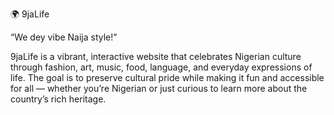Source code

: 🌍 9jaLife

“We dey vibe Naija style!”

9jaLife is a vibrant, interactive website that celebrates Nigerian culture through fashion, art, music, food, language, and everyday expressions of life. The goal is to preserve cultural pride while making it fun and accessible for all — whether you’re Nigerian or just curious to learn more about the country’s rich heritage.
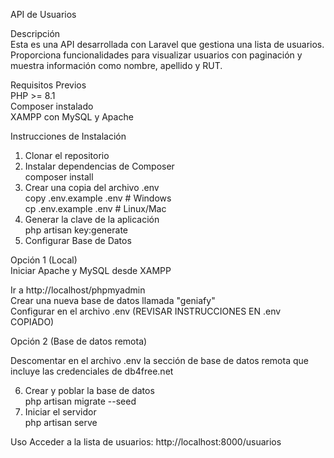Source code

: API de Usuarios  

Descripción  
Esta es una API desarrollada con Laravel que gestiona una lista de usuarios. Proporciona funcionalidades para visualizar usuarios con paginación y muestra información como nombre, apellido y RUT.  

Requisitos Previos  
PHP >= 8.1  
Composer instalado  
XAMPP con MySQL y Apache  

Instrucciones de Instalación
1. Clonar el repositorio
2. Instalar dependencias de Composer  
composer install
3. Crear una copia del archivo .env  
copy .env.example .env    # Windows  
cp .env.example .env     # Linux/Mac  
4. Generar la clave de la aplicación  
php artisan key:generate  
5. Configurar Base de Datos  

Opción 1 (Local)  
Iniciar Apache y MySQL desde XAMPP  

Ir a http://localhost/phpmyadmin  
Crear una nueva base de datos llamada "geniafy"  
Configurar en el archivo .env (REVISAR INSTRUCCIONES EN .env COPIADO)

Opción 2 (Base de datos remota)  

Descomentar en el archivo .env la sección de base de datos remota que incluye las credenciales de db4free.net  

6. Crear y poblar la base de datos  
php artisan migrate --seed  
7. Iniciar el servidor   
php artisan serve  

Uso
Acceder a la lista de usuarios: http://localhost:8000/usuarios
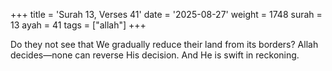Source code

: +++
title = 'Surah 13, Verses 41'
date = '2025-08-27'
weight = 1748
surah = 13
ayah = 41
tags = ["allah"]
+++

Do they not see that We gradually reduce their land from its borders? Allah decides—none can reverse His decision. And He is swift in reckoning.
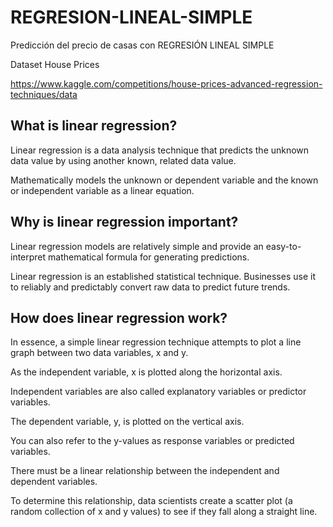 # REGRESION-LINEAL-SIMPLE

Predicción del precio de casas con REGRESIÓN LINEAL SIMPLE

Dataset House Prices

https://www.kaggle.com/competitions/house-prices-advanced-regression-techniques/data

## What is linear regression?
Linear regression is a data analysis technique that predicts the unknown data value by using another known, related data value.

Mathematically models the unknown or dependent variable and the known or independent variable as a linear equation.

## Why is linear regression important?
Linear regression models are relatively simple and provide an easy-to-interpret mathematical formula for generating predictions.

Linear regression is an established statistical technique.
Businesses use it to reliably and predictably convert raw data to predict future trends.

## How does linear regression work?
In essence, a simple linear regression technique attempts to plot a line graph between two data variables, x and y.

As the independent variable, x is plotted along the horizontal axis.

Independent variables are also called explanatory variables or predictor variables.

The dependent variable, y, is plotted on the vertical axis.

You can also refer to the y-values as response variables or predicted variables.

There must be a linear relationship between the independent and dependent variables.

To determine this relationship, data scientists create a scatter plot (a random collection of x and y values) to see if they fall along a straight line.
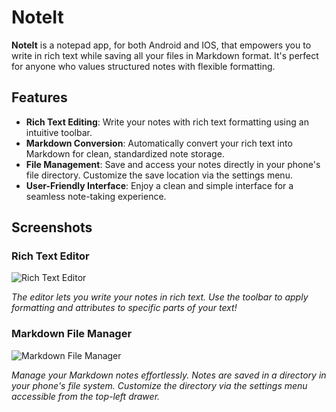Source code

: # NoteIt

**NoteIt** is a notepad app, for both Android and IOS, that empowers you to write in rich text while saving all your files in Markdown format. It's perfect for anyone who values structured notes with flexible formatting.

## Features
- **Rich Text Editing**: Write your notes with rich text formatting using an intuitive toolbar.
- **Markdown Conversion**: Automatically convert your rich text into Markdown for clean, standardized note storage.
- **File Management**: Save and access your notes directly in your phone's file directory. Customize the save location via the settings menu.
- **User-Friendly Interface**: Enjoy a clean and simple interface for a seamless note-taking experience.

## Screenshots

### Rich Text Editor
![Rich Text Editor](https://github.com/user-attachments/assets/a44cb8df-dc9c-4051-a099-482472a33ada)

_The editor lets you write your notes in rich text. Use the toolbar to apply formatting and attributes to specific parts of your text!_

### Markdown File Manager
![Markdown File Manager](https://github.com/user-attachments/assets/c0e58073-d59a-418f-9446-be696068f88c)

_Manage your Markdown notes effortlessly. Notes are saved in a directory in your phone's file system. Customize the directory via the settings menu accessible from the top-left drawer._
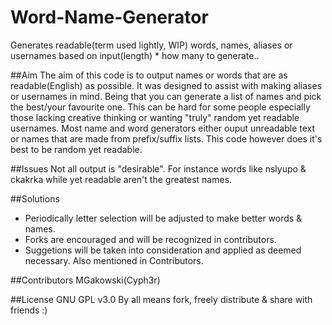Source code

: # Word-Name-Generator
Generates readable(term used lightly, WIP) words, names, aliases or usernames based on input(length) * how many to generate..

##Aim
The aim of this code is to output names or words that are as readable(English) as possible.
It was designed to assist with making aliases or usernames in mind. Being that you can generate a list of names 
and pick the best/your favourite one. This can be hard for some people especially those lacking creative thinking 
or wanting "truly" random yet readable usernames.
Most name and word generators either ouput unreadable text or names that are made from prefix/suffix lists. 
This code however does it's best to be random yet readable.

##Issues
Not all output is "desirable". For instance words like nslyupo & ckakrka while yet readable aren't the greatest names.

##Solutions
- Periodically letter selection will be adjusted to make better words & names.
- Forks are encouraged and will be recognized in contributors.
- Suggetions will be taken into consideration and applied as deemed necessary. Also mentioned in Contributors.
 
##Contributors
MGakowski(Cyph3r)

##License
GNU GPL v3.0
By all means fork, freely distribute & share with friends :)
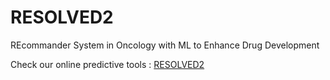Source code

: # RESOLVED2
REcommander System in Oncology with ML to Enhance Drug Development

Check our online predictive tools : [RESOLVED2](https://resolved2.000webhostapp.com/)
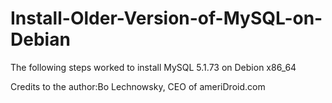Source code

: # Install-Older-Version-of-MySQL-on-Debian
The following steps worked to install MySQL 5.1.73 on Debion x86_64

Credits to the author:Bo Lechnowsky, CEO of ameriDroid.com

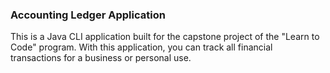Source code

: ### Accounting Ledger Application

This is a Java CLI application built for the capstone project of the "Learn to Code" program.
With this application, you can track all financial transactions for a business or personal use.
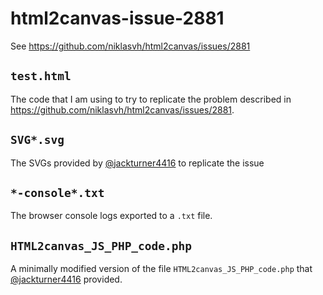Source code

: # html2canvas-issue-2881
See https://github.com/niklasvh/html2canvas/issues/2881

## `test.html`
The code that I am using to try to replicate the problem described in https://github.com/niklasvh/html2canvas/issues/2881.

## `SVG*.svg`
The SVGs provided by [@jackturner4416](https://github.com/jackturner4416) to replicate the issue

## `*-console*.txt`
The browser console logs exported to a `.txt` file.

## `HTML2canvas_JS_PHP_code.php`
A minimally modified version of the file `HTML2canvas_JS_PHP_code.php` that [@jackturner4416](https://github.com/jackturner4416) provided.
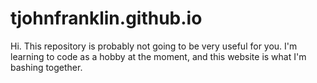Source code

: # tjohnfranklin.github.io
Hi. This repository is probably not going to be very useful for you. I'm learning to code as a hobby at the moment, and this website is what I'm bashing together.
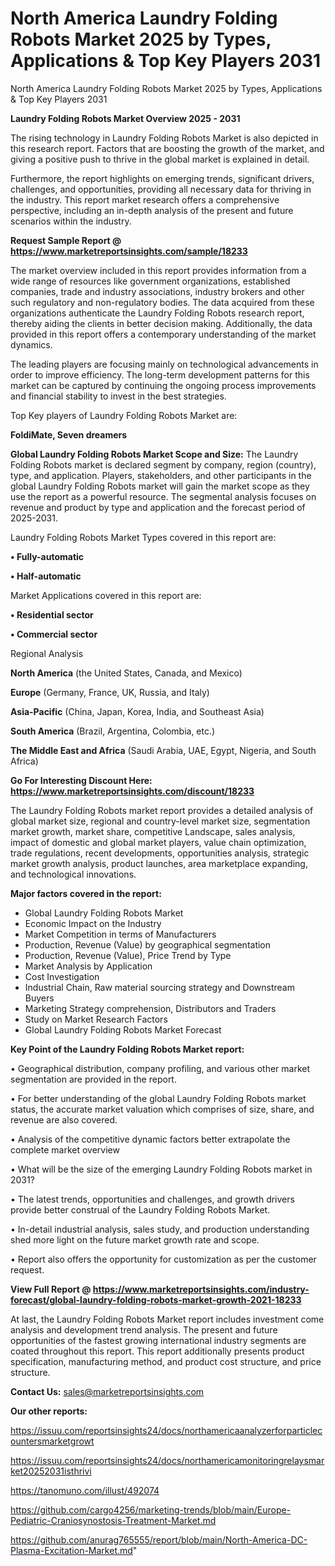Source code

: # North America Laundry Folding Robots Market 2025 by Types, Applications & Top Key Players 2031
North America Laundry Folding Robots Market 2025 by Types, Applications & Top Key Players 2031

<Strong> Laundry Folding Robots Market Overview 2025 - 2031</strong>

The rising technology in Laundry Folding Robots Market is also depicted in this research report. Factors that are boosting the growth of the market, and giving a positive push to thrive in the global market is explained in detail.

Furthermore, the report highlights on emerging trends, significant drivers, challenges, and opportunities, providing all necessary data for thriving in the industry. This report market research offers a comprehensive perspective, including an in-depth analysis of the present and future scenarios within the industry.

<strong>Request Sample Report @ <a href=https://www.marketreportsinsights.com/sample/18233>https://www.marketreportsinsights.com/sample/18233</a></strong>

The market overview included in this report provides information from a wide range of resources like government organizations, established companies, trade and industry associations, industry brokers and other such regulatory and non-regulatory bodies. The data acquired from these organizations authenticate the Laundry Folding Robots research report, thereby aiding the clients in better decision making. Additionally, the data provided in this report offers a contemporary understanding of the market dynamics.

The leading players are focusing mainly on technological advancements in order to improve efficiency. The long-term development patterns for this market can be captured by continuing the ongoing process improvements and financial stability to invest in the best strategies.

Top Key players of Laundry Folding Robots Market are:

<strong>FoldiMate, Seven dreamers</strong>

<strong><b>Global Laundry Folding Robots Market Scope and Size:</b></strong>
The Laundry Folding Robots market is declared segment by company, region (country), type, and application. Players, stakeholders, and other participants in the global Laundry Folding Robots market will gain the market scope as they use the report as a powerful resource. The segmental analysis focuses on revenue and product by type and application and the forecast period of 2025-2031.

Laundry Folding Robots Market Types covered in this report are:

<strong>• Fully-automatic

• Half-automatic</strong>

Market Applications covered in this report are:

<strong>• Residential sector

• Commercial sector</strong> 

Regional Analysis

<strong>North America</strong> (the United States, Canada, and Mexico)

<strong>Europe</strong> (Germany, France, UK, Russia, and Italy)

<strong>Asia-Pacific</strong> (China, Japan, Korea, India, and Southeast Asia)

<strong>South America</strong> (Brazil, Argentina, Colombia, etc.)

<strong>The Middle East and Africa</strong> (Saudi Arabia, UAE, Egypt, Nigeria, and South Africa)

<strong>Go For Interesting Discount Here: <a href=https://www.marketreportsinsights.com/discount/18233>https://www.marketreportsinsights.com/discount/18233</a></strong>

The Laundry Folding Robots market report provides a detailed analysis of global market size, regional and country-level market size, segmentation market growth, market share, competitive Landscape, sales analysis, impact of domestic and global market players, value chain optimization, trade regulations, recent developments, opportunities analysis, strategic market growth analysis, product launches, area marketplace expanding, and technological innovations.

<strong><b>Major factors covered in the report:</b></strong>
<ul>
  <li>Global Laundry Folding Robots Market </li>
  <li>Economic Impact on the Industry</li>
  <li>Market Competition in terms of Manufacturers</li>
  <li>Production, Revenue (Value) by geographical segmentation</li>
  <li>Production, Revenue (Value), Price Trend by Type</li>
  <li>Market Analysis by Application</li>
  <li>Cost Investigation</li>
  <li>Industrial Chain, Raw material sourcing strategy and Downstream Buyers</li>
  <li>Marketing Strategy comprehension, Distributors and Traders</li>
  <li>Study on Market Research Factors</li>
  <li>Global Laundry Folding Robots Market Forecast</li>
</ul>

<strong><b>Key Point of the Laundry Folding Robots Market report:</b></strong>

• Geographical distribution, company profiling, and various other market segmentation are provided in the report.

• For better understanding of the global Laundry Folding Robots market status, the accurate market valuation which comprises of size, share, and revenue are also covered.

• Analysis of the competitive dynamic factors better extrapolate the complete market overview

• What will be the size of the emerging Laundry Folding Robots market in 2031?

• The latest trends, opportunities and challenges, and growth drivers provide better construal of the Laundry Folding Robots Market.

• In-detail industrial analysis, sales study, and production understanding shed more light on the future market growth rate and scope.

• Report also offers the opportunity for customization as per the customer request.

<strong><b>View Full Report @ <a href=https://www.marketreportsinsights.com/industry-forecast/global-laundry-folding-robots-market-growth-2021-18233>https://www.marketreportsinsights.com/industry-forecast/global-laundry-folding-robots-market-growth-2021-18233</a></b></strong>


At last, the Laundry Folding Robots Market report includes investment come analysis and development trend analysis. The present and future opportunities of the fastest growing international industry segments are coated throughout this report. This report additionally presents product specification, manufacturing method, and product cost structure, and price structure.

<strong>Contact Us:</strong>
sales@marketreportsinsights.com

<strong>Our other reports:</strong>

<a href=https://issuu.com/reportsinsights24/docs/northamericaanalyzerforparticlecountersmarketgrowt>https://issuu.com/reportsinsights24/docs/northamericaanalyzerforparticlecountersmarketgrowt</a>

<a href=https://issuu.com/reportsinsights24/docs/northamericamonitoringrelaysmarket20252031isthrivi>https://issuu.com/reportsinsights24/docs/northamericamonitoringrelaysmarket20252031isthrivi</a>

<a href=https://tanomuno.com/illust/492074>https://tanomuno.com/illust/492074</a>

<a href=https://github.com/cargo4256/marketing-trends/blob/main/Europe-Pediatric-Craniosynostosis-Treatment-Market.md>https://github.com/cargo4256/marketing-trends/blob/main/Europe-Pediatric-Craniosynostosis-Treatment-Market.md</a>

<a href=https://github.com/anurag765555/report/blob/main/North-America-DC-Plasma-Excitation-Market.md>https://github.com/anurag765555/report/blob/main/North-America-DC-Plasma-Excitation-Market.md</a>"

****

[The task]: Which lines above run from the one containing "<li>Economic Impact on the Industry</li>" to the one containing "<li>Marketing Strategy comprehension, Distributors"? Give them again exactly, both ends included.

[Response to this task]:
  <li>Economic Impact on the Industry</li>
  <li>Market Competition in terms of Manufacturers</li>
  <li>Production, Revenue (Value) by geographical segmentation</li>
  <li>Production, Revenue (Value), Price Trend by Type</li>
  <li>Market Analysis by Application</li>
  <li>Cost Investigation</li>
  <li>Industrial Chain, Raw material sourcing strategy and Downstream Buyers</li>
  <li>Marketing Strategy comprehension, Distributors and Traders</li>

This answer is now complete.